┏━━

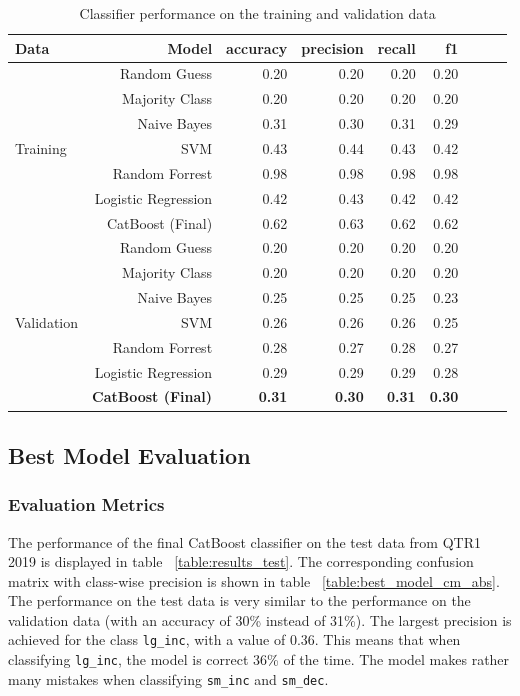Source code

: \documentclass{article}
\begin{document}
	\begin{table}[h!]
		\centering
		\caption{Classifier performance on the training and validation data}
		\label{table:results_train_valid}
		
		\begin{tabular}{lrrrrrrrr}
			\toprule
			Data & Model &     accuracy &     precision &     recall &    f1 \\
			\midrule
			& Random Guess   &  0.20 &  0.20 &   0.20 &  0.20 \\
			& Majority Class &    0.20 &  0.20 &   0.20 &   0.20 \\
			& Naive Bayes       &   0.31 & 0.30 &  0.31 &  0.29 \\
			Training & SVM      &  0.43 & 0.44 & 0.43 &  0.42 \\
			& Random Forrest      &  0.98 & 0.98 & 0.98 &  0.98 \\
			& Logistic Regression   &  0.42 & 0.43 & 0.42 &  0.42 \\
			& CatBoost (Final)   &  0.62 & 0.63 &  0.62 & 0.62 \\
			\midrule
			& Random Guess   &  0.20 &  0.20 &   0.20 &  0.20 \\
			& Majority Class &    0.20 &  0.20 &   0.20 &   0.20 \\
			& Naive Bayes       &   0.25 & 0.25 &  0.25 &  0.23 \\
			Validation & SVM      &  0.26 & 0.26 & 0.26 & 0.25 \\
			& Random Forrest      &  0.28 & 0.27 & 0.28 & 0.27 \\
			& Logistic Regression   &  0.29 & 0.29 &  0.29 &  0.28 \\
			& \textbf{CatBoost (Final)}  &  \textbf{0.31} & \textbf{0.30} & \textbf{ 0.31} & \textbf{0.30} \\
			\bottomrule
		\end{tabular}
		
	\end{table}%

	\subsection{Best Model Evaluation}
	
	\subsubsection{Evaluation Metrics}

	The performance of the final CatBoost classifier on the test data from QTR1 2019 is displayed in table ~\ref{table:results_test}. The corresponding confusion matrix with class-wise precision is shown in table ~\ref{table:best_model_cm_abs}. The performance on the test data is very similar to the performance on the validation data (with an accuracy of 30\% instead of 31\%). The largest precision is achieved for the class \lstinline{lg_inc}, with a value of 0.36. This means that when classifying \lstinline{lg_inc}, the model is correct 36\% of the time. The model makes rather many mistakes when classifying \lstinline{sm_inc} and \lstinline{sm_dec}.
\end{document}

┗━━

## WHAT THIS TASK INVOLVES
Output exactly the lines of the material above from the one containing "0.31 & 0.30" up to and including the one containing "0.25 & 0.25".

## COMPLETED EXERCISE
			& Naive Bayes       &   0.31 & 0.30 &  0.31 &  0.29 \\
			Training & SVM      &  0.43 & 0.44 & 0.43 &  0.42 \\
			& Random Forrest      &  0.98 & 0.98 & 0.98 &  0.98 \\
			& Logistic Regression   &  0.42 & 0.43 & 0.42 &  0.42 \\
			& CatBoost (Final)   &  0.62 & 0.63 &  0.62 & 0.62 \\
			\midrule
			& Random Guess   &  0.20 &  0.20 &   0.20 &  0.20 \\
			& Majority Class &    0.20 &  0.20 &   0.20 &   0.20 \\
			& Naive Bayes       &   0.25 & 0.25 &  0.25 &  0.23 \\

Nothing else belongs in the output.